The UK’s Climate Change Committee (CCC) has estimated that just over 20% of agricultural land must be rewilded or converted to bioenergy or other, non-agricultural crops in order to achieve net-zero by 2050. The NFS report states:
“Globally, the biggest potential carbon benefit of eating less meat would not actually be the reduction in emissions, but the opportunity to repurpose land so that it sequesters carbon.”
The chart below shows that when the carbon sequestration “opportunity cost” (yellow bars) is added to the emissions of various food groups (teal bars), the carbon cost of lamb and goat meat actually surpasses that of beef, due to the large amounts of land needed to graze those animals and their appetite for tree saplings.
Total carbon costs (kgCO2e) per kilogram of various food products. The teal bars indicate the direct emissions associated with the supply chain of each product, while the yellow bars show the carbon “opportunity cost”, meaning the amount of CO2 that could be sequestered in the land used to produce that food. Source: The National Food Strategy, Part II.

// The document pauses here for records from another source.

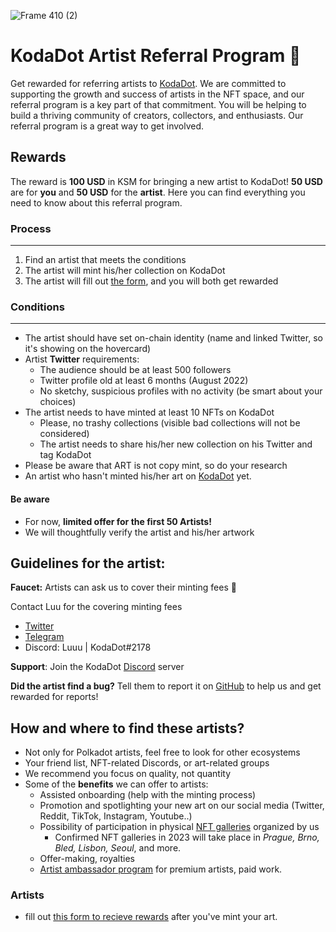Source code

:
![Frame 410 (2)](https://user-images.githubusercontent.com/90852205/218258861-d69f7c39-0a25-438d-80c9-86649937fe5c.png)

# ****Koda****Dot Artist Referral Program 🎨

Get rewarded for referring artists to [KodaDot](https://kodadot.xyz/). We are committed to supporting the growth and success of artists in the NFT space, and our referral program is a key part of that commitment.  You will be helping to build a thriving community of creators, collectors, and enthusiasts. Our referral program is a great way to get involved.

## Rewards

The reward is **100 USD** in KSM for bringing a new artist to KodaDot! **50 USD** are for **you** and **50 USD** for the **artist**. 
Here you can find everything you need to know about this referral program. 

### Process
---

1. Find an artist that meets the conditions
2. The artist will mint his/her collection on KodaDot
3. The artist will fill out [the form](https://form.kodadot.xyz/referral), and you will both get rewarded

### Conditions
---

- The artist should have set on-chain identity (name and linked Twitter, so it's showing on the hovercard)
- Artist **Twitter** requirements:
    - The audience should be at least 500 followers
    - Twitter profile old at least 6 months (August 2022)
    - No sketchy, suspicious profiles with no activity (be smart about your choices)
- The artist needs to have minted at least 10 NFTs on KodaDot
    - Please, no trashy collections (visible bad collections will not be considered)
    - The artist needs to share his/her new collection on his Twitter and tag KodaDot
- Please be aware that ART is not copy mint, so do your research
- An artist who hasn't minted his/her art on [KodaDot](https://kodadot.xyz/) yet.

#### Be aware

- For now, **limited offer for the first 50 Artists!**
- We will thoughtfully verify the artist and his/her artwork

## Guidelines for the artist:

**Faucet:**  Artists can ask us to cover their minting fees 🤝

Contact Luu for the covering minting fees

- [Twitter](https://twitter.com/Just_Luuuu)
- [Telegram](https://www.t.me/Just_Luuuu)
- Discord: Luuu | KodaDot#2178

**Support**: Join the KodaDot [Discord](https://discord.gg/kodadot) server 

**Did the artist find a bug?** Tell them to report it on [GitHub](https://github.com/kodadot/nft-gallery/issues/new?assignees=&labels=bug&template=bug.yml&title=Be+descriptive+and+short) to help us and get rewarded for reports!

## How and where to find these artists?

- Not only for Polkadot artists, feel free to look for other ecosystems
- Your friend list, NFT-related Discords, or art-related groups
- We recommend you focus on quality, not quantity
- Some of the **benefits** we can offer to artists:
    - Assisted onboarding (help with the minting process)
    - Promotion and spotlighting your new art on our social media (Twitter, Reddit, TikTok, Instagram, Youtube..)
    - Possibility of participation in physical [NFT galleries](https://luuu.substack.com/p/kodadot-offline-nft-galleries-in) organized by us
        - Confirmed NFT galleries in 2023 will take place in *Prague, Brno, Bled, Lisbon, Seoul*, and more.
    - Offer-making, royalties
    - [Artist ambassador program](https://www.notion.so/Artist-Ambassador-Program-06dec6af2a724bf7b62a6ea87db134b8) for premium artists, paid work.

### Artists 
- fill out [this form to recieve rewards](https://form.kodadot.xyz/referral) after you've mint your art.

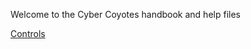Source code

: Welcome to the Cyber Coyotes handbook and help files

[Controls](https://github.com/FRC3603/frc3603.github.io/blob/main/Controls.md)
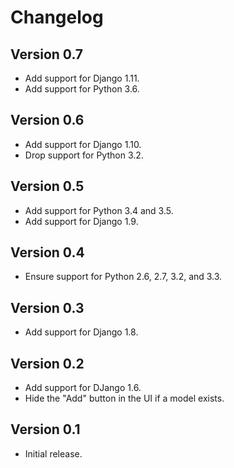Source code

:Changelog
=========

Version 0.7
-----------

 * Add support for Django 1.11.
 * Add support for Python 3.6.

Version 0.6
-----------

 * Add support for Django 1.10.
 * Drop support for Python 3.2.

Version 0.5
-----------

 * Add support for Python 3.4 and 3.5.
 * Add support for Django 1.9.

Version 0.4
-----------

 * Ensure support for Python 2.6, 2.7, 3.2, and 3.3.

Version 0.3
-----------

 * Add support for Django 1.8.

Version 0.2
-----------

 * Add support for DJango 1.6.
 * Hide the "Add" button in the UI if a model exists.

Version 0.1
-----------

 * Initial release.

The government has committed to producing a response to the strategy, including proposals for new legislation, within the next six months.
However, UK prime minister Boris Johnson has already indicated his hesitancy to support some of the policy recommendations laid out in the report. This does not bode well for the report’s adoption, warns Springmann:
“Implementation of any of those recommendations really requires political will…The recommendations themselves could have been more progressive, but even the ones that are there don’t seem to resonate very much with policymakers that are in power at the moment.”